_What you will do_. Below are some entries. Reproduce them word for word.

_Material provided_.
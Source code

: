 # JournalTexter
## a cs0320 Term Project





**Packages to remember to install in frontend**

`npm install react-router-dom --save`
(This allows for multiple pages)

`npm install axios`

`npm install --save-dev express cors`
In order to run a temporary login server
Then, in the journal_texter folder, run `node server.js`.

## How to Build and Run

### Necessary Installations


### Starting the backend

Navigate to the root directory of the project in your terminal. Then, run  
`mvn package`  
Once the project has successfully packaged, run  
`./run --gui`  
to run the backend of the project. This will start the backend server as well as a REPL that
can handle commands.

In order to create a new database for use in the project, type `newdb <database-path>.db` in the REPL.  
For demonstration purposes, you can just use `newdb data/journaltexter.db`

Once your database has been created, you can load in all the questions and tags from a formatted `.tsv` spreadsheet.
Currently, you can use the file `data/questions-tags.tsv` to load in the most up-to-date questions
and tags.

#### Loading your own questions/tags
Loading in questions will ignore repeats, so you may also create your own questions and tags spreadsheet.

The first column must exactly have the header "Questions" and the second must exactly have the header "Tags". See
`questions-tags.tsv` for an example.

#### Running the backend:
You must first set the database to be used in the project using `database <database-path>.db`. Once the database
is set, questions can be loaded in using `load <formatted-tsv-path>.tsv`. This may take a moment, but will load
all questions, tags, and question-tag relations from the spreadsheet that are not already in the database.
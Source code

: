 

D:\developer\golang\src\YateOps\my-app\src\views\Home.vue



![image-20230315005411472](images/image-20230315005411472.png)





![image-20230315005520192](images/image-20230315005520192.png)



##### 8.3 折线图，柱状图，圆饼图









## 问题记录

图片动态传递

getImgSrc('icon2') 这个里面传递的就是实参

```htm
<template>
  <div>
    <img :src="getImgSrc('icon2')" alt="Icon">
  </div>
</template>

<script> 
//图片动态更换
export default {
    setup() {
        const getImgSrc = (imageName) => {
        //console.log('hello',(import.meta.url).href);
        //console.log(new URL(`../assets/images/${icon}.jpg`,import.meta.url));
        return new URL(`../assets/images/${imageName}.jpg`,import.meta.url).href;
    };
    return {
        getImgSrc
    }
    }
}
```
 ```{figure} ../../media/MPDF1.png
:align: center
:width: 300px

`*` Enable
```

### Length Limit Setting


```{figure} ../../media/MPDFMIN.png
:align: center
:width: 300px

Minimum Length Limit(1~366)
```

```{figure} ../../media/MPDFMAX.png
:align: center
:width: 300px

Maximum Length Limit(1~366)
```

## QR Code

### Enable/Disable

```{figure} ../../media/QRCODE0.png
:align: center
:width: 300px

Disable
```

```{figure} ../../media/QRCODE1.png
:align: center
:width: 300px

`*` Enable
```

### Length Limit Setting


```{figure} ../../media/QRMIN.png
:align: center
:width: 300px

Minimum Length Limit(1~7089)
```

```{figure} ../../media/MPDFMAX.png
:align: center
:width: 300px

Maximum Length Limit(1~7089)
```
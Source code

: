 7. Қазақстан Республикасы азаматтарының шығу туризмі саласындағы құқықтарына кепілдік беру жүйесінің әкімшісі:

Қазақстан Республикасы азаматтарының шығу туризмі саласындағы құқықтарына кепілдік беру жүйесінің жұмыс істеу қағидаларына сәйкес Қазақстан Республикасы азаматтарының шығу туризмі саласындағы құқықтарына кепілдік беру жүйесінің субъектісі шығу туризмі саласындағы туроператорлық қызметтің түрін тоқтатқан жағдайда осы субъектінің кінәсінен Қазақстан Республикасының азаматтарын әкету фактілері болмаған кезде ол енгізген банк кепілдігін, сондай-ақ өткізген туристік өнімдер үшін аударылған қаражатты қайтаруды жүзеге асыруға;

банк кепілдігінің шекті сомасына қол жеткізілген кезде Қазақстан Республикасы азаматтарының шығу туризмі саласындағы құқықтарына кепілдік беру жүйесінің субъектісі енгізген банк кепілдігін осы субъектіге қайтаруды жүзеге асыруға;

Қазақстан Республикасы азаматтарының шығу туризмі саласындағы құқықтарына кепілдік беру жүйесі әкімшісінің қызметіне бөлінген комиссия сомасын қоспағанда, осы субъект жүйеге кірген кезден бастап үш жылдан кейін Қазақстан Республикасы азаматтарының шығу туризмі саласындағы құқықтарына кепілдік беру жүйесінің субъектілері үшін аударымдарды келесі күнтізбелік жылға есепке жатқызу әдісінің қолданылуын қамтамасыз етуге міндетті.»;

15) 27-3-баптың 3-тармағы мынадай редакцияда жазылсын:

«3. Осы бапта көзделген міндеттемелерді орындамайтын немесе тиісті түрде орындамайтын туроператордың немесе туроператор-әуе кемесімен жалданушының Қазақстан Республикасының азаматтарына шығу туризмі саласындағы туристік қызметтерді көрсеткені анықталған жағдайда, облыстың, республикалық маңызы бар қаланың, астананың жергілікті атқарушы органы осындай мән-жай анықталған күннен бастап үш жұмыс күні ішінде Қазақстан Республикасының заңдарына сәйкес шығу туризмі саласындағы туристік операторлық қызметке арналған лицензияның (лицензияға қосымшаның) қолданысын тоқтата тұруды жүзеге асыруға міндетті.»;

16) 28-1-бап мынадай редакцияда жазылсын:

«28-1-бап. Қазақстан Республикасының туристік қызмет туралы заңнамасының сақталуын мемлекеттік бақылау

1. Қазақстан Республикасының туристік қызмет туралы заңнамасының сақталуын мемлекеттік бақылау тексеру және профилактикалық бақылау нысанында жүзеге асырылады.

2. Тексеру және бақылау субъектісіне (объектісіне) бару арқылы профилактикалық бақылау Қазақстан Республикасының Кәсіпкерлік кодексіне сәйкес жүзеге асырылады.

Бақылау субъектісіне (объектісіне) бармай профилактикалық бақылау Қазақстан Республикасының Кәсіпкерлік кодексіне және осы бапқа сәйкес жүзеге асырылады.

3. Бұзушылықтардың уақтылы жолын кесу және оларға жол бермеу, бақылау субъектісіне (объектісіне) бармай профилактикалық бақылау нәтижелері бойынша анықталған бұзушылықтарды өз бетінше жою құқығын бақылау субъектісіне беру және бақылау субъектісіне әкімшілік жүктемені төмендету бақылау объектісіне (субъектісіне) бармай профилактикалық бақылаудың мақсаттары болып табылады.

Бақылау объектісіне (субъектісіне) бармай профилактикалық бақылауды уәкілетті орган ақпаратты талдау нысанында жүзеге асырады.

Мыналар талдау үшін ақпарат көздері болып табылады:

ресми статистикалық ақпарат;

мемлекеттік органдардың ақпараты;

_Solution below_.
Source code

: # JournalTexter
## a cs0320 Term Project





**Packages to remember to install in frontend**

`npm install react-router-dom --save`
(This allows for multiple pages)

`npm install axios`

`npm install --save-dev express cors`
In order to run a temporary login server
Then, in the journal_texter folder, run `node server.js`.

## How to Build and Run

### Necessary Installations


### Starting the backend

Navigate to the root directory of the project in your terminal. Then, run  
`mvn package`  
Once the project has successfully packaged, run  
`./run --gui`  
to run the backend of the project. This will start the backend server as well as a REPL that
can handle commands.

In order to create a new database for use in the project, type `newdb <database-path>.db` in the REPL.  
For demonstration purposes, you can just use `newdb data/journaltexter.db`

Once your database has been created, you can load in all the questions and tags from a formatted `.tsv` spreadsheet.
Currently, you can use the file `data/questions-tags.tsv` to load in the most up-to-date questions
and tags.

#### Loading your own questions/tags
Loading in questions will ignore repeats, so you may also create your own questions and tags spreadsheet.

The first column must exactly have the header "Questions" and the second must exactly have the header "Tags". See
`questions-tags.tsv` for an example.

#### Running the backend:
You must first set the database to be used in the project using `database <database-path>.db`. Once the database
is set, questions can be loaded in using `load <formatted-tsv-path>.tsv`. This may take a moment, but will load
all questions, tags, and question-tag relations from the spreadsheet that are not already in the database.
Source code

: 

D:\developer\golang\src\YateOps\my-app\src\views\Home.vue



![image-20230315005411472](images/image-20230315005411472.png)





![image-20230315005520192](images/image-20230315005520192.png)



##### 8.3 折线图，柱状图，圆饼图









## 问题记录

图片动态传递

getImgSrc('icon2') 这个里面传递的就是实参

```htm
<template>
  <div>
    <img :src="getImgSrc('icon2')" alt="Icon">
  </div>
</template>

<script> 
//图片动态更换
export default {
    setup() {
        const getImgSrc = (imageName) => {
        //console.log('hello',(import.meta.url).href);
        //console.log(new URL(`../assets/images/${icon}.jpg`,import.meta.url));
        return new URL(`../assets/images/${imageName}.jpg`,import.meta.url).href;
    };
    return {
        getImgSrc
    }
    }
}
```
 ```{figure} ../../media/MPDF1.png
:align: center
:width: 300px

`*` Enable
```

### Length Limit Setting


```{figure} ../../media/MPDFMIN.png
:align: center
:width: 300px

Minimum Length Limit(1~366)
```

```{figure} ../../media/MPDFMAX.png
:align: center
:width: 300px

Maximum Length Limit(1~366)
```

## QR Code

### Enable/Disable

```{figure} ../../media/QRCODE0.png
:align: center
:width: 300px

Disable
```

```{figure} ../../media/QRCODE1.png
:align: center
:width: 300px

`*` Enable
```

### Length Limit Setting


```{figure} ../../media/QRMIN.png
:align: center
:width: 300px

Minimum Length Limit(1~7089)
```

```{figure} ../../media/MPDFMAX.png
:align: center
:width: 300px

Maximum Length Limit(1~7089)
```
Source code

: 7. Қазақстан Республикасы азаматтарының шығу туризмі саласындағы құқықтарына кепілдік беру жүйесінің әкімшісі:

Қазақстан Республикасы азаматтарының шығу туризмі саласындағы құқықтарына кепілдік беру жүйесінің жұмыс істеу қағидаларына сәйкес Қазақстан Республикасы азаматтарының шығу туризмі саласындағы құқықтарына кепілдік беру жүйесінің субъектісі шығу туризмі саласындағы туроператорлық қызметтің түрін тоқтатқан жағдайда осы субъектінің кінәсінен Қазақстан Республикасының азаматтарын әкету фактілері болмаған кезде ол енгізген банк кепілдігін, сондай-ақ өткізген туристік өнімдер үшін аударылған қаражатты қайтаруды жүзеге асыруға;

банк кепілдігінің шекті сомасына қол жеткізілген кезде Қазақстан Республикасы азаматтарының шығу туризмі саласындағы құқықтарына кепілдік беру жүйесінің субъектісі енгізген банк кепілдігін осы субъектіге қайтаруды жүзеге асыруға;

Қазақстан Республикасы азаматтарының шығу туризмі саласындағы құқықтарына кепілдік беру жүйесі әкімшісінің қызметіне бөлінген комиссия сомасын қоспағанда, осы субъект жүйеге кірген кезден бастап үш жылдан кейін Қазақстан Республикасы азаматтарының шығу туризмі саласындағы құқықтарына кепілдік беру жүйесінің субъектілері үшін аударымдарды келесі күнтізбелік жылға есепке жатқызу әдісінің қолданылуын қамтамасыз етуге міндетті.»;

15) 27-3-баптың 3-тармағы мынадай редакцияда жазылсын:

«3. Осы бапта көзделген міндеттемелерді орындамайтын немесе тиісті түрде орындамайтын туроператордың немесе туроператор-әуе кемесімен жалданушының Қазақстан Республикасының азаматтарына шығу туризмі саласындағы туристік қызметтерді көрсеткені анықталған жағдайда, облыстың, республикалық маңызы бар қаланың, астананың жергілікті атқарушы органы осындай мән-жай анықталған күннен бастап үш жұмыс күні ішінде Қазақстан Республикасының заңдарына сәйкес шығу туризмі саласындағы туристік операторлық қызметке арналған лицензияның (лицензияға қосымшаның) қолданысын тоқтата тұруды жүзеге асыруға міндетті.»;

16) 28-1-бап мынадай редакцияда жазылсын:

«28-1-бап. Қазақстан Республикасының туристік қызмет туралы заңнамасының сақталуын мемлекеттік бақылау

1. Қазақстан Республикасының туристік қызмет туралы заңнамасының сақталуын мемлекеттік бақылау тексеру және профилактикалық бақылау нысанында жүзеге асырылады.

2. Тексеру және бақылау субъектісіне (объектісіне) бару арқылы профилактикалық бақылау Қазақстан Республикасының Кәсіпкерлік кодексіне сәйкес жүзеге асырылады.

Бақылау субъектісіне (объектісіне) бармай профилактикалық бақылау Қазақстан Республикасының Кәсіпкерлік кодексіне және осы бапқа сәйкес жүзеге асырылады.

3. Бұзушылықтардың уақтылы жолын кесу және оларға жол бермеу, бақылау субъектісіне (объектісіне) бармай профилактикалық бақылау нәтижелері бойынша анықталған бұзушылықтарды өз бетінше жою құқығын бақылау субъектісіне беру және бақылау субъектісіне әкімшілік жүктемені төмендету бақылау объектісіне (субъектісіне) бармай профилактикалық бақылаудың мақсаттары болып табылады.

Бақылау объектісіне (субъектісіне) бармай профилактикалық бақылауды уәкілетті орган ақпаратты талдау нысанында жүзеге асырады.

Мыналар талдау үшін ақпарат көздері болып табылады:

ресми статистикалық ақпарат;

мемлекеттік органдардың ақпараты;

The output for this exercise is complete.